In the present work, SnO2 nanotubes have been synthesized using a sacrificial inorganic nanowire (INW) template. These INWs were dispersed in a solution of suitable tin precursors hence forming hollow SnO2 nanotubes (SONTs). The excess or remnant elements from the INW in the SONTs were removed by dispersing them in suitable liquid medium. In another method, tin(II) precursors were dissolved in suitable solvents and the pH of the solution accordingly adjusted to form nanoparticles of SnO. Slurry based electrodes of these hollow SnO2 nanostructures and SnO nanoparticles mixed with binder and conductive additives were tested in a half cell configuration against sodium metal, between the voltage range 0.01V – 1.2V vs. Na/Na+ in 1M NaClO4 (dissolved in EC:DEC =50:50) as electrolyte. The same electrodes were also tested against lithium metal in 1M LiPF6(dissolved in EC:DEC:FEC=45:45:10) electrolyte to give a comparison of the material performance in both the systems.
The SEM (Fig. 1) image shows nanotubes of SnO2 formed by the precipitation of SnO2 from the stannate precursors and the simultaneous etching process of the inorganic wire template due to the release of respective counter ions.
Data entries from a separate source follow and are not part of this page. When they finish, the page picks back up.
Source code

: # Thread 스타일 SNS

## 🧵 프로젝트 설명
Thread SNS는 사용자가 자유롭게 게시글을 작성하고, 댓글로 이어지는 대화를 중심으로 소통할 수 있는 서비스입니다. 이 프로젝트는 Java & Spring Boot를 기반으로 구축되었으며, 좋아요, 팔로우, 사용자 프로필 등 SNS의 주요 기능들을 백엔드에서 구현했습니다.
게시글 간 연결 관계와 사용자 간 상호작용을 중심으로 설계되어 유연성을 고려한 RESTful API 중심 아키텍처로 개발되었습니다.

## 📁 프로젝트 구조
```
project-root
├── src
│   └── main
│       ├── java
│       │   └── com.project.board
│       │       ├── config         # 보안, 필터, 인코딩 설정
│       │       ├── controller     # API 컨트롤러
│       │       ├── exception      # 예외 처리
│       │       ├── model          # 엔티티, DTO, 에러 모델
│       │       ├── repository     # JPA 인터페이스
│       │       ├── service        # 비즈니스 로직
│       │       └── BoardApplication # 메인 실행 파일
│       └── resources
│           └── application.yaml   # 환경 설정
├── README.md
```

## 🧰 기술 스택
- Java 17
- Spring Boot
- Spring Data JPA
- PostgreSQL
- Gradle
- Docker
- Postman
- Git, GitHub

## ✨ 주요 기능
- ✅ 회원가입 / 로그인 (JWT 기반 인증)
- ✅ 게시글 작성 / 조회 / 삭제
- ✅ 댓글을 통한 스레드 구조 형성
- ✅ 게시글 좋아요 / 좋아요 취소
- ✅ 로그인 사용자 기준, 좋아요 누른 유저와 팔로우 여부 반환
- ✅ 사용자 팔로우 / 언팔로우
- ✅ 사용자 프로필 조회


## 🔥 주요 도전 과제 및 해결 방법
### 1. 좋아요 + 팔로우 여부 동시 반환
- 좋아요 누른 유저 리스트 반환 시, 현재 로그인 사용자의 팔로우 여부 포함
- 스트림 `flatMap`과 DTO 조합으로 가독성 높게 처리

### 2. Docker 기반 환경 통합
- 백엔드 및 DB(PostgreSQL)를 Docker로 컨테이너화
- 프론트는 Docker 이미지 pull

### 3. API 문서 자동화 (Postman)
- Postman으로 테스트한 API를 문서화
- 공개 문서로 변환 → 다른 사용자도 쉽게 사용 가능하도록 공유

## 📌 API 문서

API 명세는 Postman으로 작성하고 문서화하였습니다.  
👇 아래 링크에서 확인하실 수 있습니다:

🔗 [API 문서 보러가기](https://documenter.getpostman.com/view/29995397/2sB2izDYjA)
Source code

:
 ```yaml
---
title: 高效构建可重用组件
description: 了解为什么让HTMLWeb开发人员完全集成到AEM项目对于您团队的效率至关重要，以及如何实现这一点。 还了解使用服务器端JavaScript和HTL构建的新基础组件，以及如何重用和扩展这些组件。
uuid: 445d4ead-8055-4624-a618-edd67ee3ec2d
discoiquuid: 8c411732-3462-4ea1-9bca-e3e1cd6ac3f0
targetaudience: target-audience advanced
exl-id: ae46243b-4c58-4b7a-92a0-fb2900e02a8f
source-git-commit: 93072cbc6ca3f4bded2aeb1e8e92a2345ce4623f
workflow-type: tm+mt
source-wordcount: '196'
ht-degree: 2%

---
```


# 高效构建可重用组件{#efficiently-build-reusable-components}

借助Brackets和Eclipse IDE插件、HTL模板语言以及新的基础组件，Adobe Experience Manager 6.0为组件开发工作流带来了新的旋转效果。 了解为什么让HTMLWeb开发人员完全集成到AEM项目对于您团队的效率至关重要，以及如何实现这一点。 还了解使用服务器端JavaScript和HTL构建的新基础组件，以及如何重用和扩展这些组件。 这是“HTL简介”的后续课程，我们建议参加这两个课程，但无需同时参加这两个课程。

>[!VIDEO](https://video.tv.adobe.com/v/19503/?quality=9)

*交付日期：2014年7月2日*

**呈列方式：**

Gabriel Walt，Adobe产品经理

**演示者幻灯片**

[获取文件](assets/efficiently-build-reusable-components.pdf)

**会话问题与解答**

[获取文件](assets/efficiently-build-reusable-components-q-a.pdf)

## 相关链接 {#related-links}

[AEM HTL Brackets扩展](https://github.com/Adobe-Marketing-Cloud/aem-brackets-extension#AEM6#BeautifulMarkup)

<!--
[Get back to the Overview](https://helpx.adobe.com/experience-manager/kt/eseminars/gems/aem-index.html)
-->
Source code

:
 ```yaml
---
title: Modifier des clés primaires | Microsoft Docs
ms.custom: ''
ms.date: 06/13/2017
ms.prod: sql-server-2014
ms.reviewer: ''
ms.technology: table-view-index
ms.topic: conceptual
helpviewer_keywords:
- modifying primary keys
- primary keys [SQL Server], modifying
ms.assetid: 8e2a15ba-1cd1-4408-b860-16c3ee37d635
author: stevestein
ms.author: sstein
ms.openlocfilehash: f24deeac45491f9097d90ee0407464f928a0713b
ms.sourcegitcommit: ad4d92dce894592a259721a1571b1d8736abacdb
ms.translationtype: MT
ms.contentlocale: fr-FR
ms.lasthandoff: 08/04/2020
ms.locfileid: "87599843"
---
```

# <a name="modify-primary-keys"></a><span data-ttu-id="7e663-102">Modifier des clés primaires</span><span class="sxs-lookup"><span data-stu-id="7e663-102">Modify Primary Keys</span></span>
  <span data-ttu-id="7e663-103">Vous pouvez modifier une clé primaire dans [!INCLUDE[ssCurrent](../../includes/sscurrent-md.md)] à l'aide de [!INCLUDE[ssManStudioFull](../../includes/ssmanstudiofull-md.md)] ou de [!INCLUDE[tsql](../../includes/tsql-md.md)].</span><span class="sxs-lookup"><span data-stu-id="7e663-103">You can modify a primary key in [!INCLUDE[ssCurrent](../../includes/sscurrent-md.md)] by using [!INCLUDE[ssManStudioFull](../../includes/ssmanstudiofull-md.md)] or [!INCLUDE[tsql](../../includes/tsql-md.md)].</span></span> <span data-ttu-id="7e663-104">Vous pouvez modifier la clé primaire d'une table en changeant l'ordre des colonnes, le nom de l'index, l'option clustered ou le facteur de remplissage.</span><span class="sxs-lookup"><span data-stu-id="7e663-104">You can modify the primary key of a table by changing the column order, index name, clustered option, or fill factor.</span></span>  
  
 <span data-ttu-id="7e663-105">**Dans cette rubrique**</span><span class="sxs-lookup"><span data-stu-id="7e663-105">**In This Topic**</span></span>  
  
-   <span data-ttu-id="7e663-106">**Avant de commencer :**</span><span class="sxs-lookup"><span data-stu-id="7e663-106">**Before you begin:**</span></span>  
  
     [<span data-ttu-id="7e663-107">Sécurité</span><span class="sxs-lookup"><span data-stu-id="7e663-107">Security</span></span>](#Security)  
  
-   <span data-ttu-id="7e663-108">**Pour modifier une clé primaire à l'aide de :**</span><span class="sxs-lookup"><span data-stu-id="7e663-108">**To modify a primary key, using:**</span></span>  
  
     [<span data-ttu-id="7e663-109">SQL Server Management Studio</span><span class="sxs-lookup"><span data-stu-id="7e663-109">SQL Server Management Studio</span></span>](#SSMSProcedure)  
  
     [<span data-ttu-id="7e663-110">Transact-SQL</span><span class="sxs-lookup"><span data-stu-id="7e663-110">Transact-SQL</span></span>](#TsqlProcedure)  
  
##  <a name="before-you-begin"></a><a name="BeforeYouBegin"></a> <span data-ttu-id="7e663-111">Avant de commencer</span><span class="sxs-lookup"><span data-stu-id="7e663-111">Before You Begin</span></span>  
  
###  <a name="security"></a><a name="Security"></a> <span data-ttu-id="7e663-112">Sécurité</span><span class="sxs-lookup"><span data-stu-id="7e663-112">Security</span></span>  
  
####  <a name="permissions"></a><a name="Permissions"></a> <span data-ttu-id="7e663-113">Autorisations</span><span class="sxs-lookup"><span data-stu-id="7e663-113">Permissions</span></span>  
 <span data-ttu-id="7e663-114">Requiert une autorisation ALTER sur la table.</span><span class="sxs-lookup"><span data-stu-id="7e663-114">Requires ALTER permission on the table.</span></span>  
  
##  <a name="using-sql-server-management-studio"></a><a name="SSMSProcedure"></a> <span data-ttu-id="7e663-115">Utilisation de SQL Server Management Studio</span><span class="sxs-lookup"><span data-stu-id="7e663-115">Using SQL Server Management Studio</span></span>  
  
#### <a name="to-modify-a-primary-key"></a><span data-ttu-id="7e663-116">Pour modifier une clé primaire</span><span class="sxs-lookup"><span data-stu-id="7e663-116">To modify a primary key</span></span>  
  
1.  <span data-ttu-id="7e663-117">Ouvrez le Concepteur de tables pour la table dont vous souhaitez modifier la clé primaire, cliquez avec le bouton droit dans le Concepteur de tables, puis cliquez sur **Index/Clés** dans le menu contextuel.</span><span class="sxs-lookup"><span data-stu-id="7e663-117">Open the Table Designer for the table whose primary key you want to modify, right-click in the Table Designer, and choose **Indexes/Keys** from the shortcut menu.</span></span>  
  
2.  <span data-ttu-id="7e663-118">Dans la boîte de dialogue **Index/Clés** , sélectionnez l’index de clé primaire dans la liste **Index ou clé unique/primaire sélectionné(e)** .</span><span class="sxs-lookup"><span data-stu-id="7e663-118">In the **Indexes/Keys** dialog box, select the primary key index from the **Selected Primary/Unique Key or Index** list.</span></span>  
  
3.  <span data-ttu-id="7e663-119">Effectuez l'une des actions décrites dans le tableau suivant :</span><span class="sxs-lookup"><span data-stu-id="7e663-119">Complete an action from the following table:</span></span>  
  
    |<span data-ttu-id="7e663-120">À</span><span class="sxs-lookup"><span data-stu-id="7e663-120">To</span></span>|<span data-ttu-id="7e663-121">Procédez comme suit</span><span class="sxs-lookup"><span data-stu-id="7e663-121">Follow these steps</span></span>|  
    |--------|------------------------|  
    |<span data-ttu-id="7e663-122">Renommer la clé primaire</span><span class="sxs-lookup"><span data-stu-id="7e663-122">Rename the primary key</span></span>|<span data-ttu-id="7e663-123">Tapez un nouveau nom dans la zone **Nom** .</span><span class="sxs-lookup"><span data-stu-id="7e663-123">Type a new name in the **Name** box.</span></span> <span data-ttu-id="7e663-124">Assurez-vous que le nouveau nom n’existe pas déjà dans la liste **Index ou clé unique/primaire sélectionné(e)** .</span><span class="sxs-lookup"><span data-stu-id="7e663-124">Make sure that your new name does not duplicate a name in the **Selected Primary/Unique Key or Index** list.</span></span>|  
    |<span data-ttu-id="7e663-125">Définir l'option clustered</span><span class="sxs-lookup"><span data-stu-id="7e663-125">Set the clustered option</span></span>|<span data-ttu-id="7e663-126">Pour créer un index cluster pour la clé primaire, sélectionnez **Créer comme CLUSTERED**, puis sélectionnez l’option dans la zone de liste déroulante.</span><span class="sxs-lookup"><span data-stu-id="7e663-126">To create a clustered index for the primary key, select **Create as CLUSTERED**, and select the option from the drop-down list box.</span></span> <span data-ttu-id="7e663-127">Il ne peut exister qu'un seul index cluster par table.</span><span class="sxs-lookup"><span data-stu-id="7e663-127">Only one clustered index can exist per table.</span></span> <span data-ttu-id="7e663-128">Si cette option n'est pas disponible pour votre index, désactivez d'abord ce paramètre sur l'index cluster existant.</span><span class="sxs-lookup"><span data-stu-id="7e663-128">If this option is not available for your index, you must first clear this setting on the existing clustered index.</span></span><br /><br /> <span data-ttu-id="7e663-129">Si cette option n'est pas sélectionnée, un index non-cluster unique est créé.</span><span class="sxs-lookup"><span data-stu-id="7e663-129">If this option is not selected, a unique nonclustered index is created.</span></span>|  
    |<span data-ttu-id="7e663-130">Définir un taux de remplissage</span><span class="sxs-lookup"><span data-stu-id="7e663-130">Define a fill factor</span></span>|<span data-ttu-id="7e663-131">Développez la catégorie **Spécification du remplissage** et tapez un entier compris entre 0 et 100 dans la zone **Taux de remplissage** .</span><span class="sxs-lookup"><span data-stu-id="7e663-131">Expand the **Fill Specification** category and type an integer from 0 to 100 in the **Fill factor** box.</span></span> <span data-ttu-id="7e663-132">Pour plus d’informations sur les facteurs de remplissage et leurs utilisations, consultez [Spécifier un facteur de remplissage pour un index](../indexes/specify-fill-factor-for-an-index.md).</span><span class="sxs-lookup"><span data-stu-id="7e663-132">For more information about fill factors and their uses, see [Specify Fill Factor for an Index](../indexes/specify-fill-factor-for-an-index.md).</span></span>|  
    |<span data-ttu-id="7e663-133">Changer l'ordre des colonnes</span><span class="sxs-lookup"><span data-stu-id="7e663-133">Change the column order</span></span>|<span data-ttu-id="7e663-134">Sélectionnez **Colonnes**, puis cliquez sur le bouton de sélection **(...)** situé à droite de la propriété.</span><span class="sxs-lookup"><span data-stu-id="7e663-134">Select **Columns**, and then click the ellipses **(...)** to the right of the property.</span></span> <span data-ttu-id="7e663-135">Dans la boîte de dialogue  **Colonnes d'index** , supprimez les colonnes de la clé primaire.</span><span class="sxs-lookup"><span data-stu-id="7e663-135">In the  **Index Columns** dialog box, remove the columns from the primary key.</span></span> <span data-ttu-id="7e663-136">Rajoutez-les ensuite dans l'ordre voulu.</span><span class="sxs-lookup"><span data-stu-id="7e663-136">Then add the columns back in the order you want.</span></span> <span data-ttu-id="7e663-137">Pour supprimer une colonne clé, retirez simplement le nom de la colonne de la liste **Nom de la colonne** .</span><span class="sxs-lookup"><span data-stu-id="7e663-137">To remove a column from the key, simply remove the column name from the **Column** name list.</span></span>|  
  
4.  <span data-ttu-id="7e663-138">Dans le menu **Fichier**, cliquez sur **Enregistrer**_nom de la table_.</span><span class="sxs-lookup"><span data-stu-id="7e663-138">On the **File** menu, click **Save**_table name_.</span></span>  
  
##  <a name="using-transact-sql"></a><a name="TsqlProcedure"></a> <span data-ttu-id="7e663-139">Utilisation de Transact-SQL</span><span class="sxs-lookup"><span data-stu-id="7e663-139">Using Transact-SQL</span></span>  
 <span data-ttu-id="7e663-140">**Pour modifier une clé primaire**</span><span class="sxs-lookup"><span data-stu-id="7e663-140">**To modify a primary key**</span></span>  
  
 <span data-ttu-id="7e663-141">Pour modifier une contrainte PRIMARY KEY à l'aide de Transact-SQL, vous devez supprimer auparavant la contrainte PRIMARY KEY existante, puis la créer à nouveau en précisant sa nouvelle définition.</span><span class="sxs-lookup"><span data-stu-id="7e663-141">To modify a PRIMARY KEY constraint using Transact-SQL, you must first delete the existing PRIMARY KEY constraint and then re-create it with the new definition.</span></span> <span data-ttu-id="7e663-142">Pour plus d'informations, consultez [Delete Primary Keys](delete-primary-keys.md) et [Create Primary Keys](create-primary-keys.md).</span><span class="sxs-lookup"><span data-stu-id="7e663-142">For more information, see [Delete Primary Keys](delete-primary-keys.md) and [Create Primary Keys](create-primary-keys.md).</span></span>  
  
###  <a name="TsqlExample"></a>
The EDS analysis shows the presence of Sn and oxygen without any signature from the elements in the INW template thus, confirming the dissolution of the template. The SEM image (Figure 2) of the synthesized SnO shows agglomerates of the spherical nanoparticles of SnO. The SnO2system when tested for lithium system shows a first cycle capacity of 1420 mAh/g (at 25mA/g), initial first cycle irreversible loss of 60% and a capacity of 632 mAh/g in the subsequent cycles.
Furthermore, the cycling data for the testing of these SONTs and SnO nanoparticles in sodium ion battery shall be presented with an analysis on the charge – discharge capacity, the first cycle irreversible loss, rate capability and long term stability of these nanostructures.
The authors gratefully acknowledge the financial support of NSF grant (CBET-0933141). The authors also acknowledge the Edward R. Weidlein Chair Professorship funds and the Center for Complex Engineered Multifunctional Materials for partial support of this research.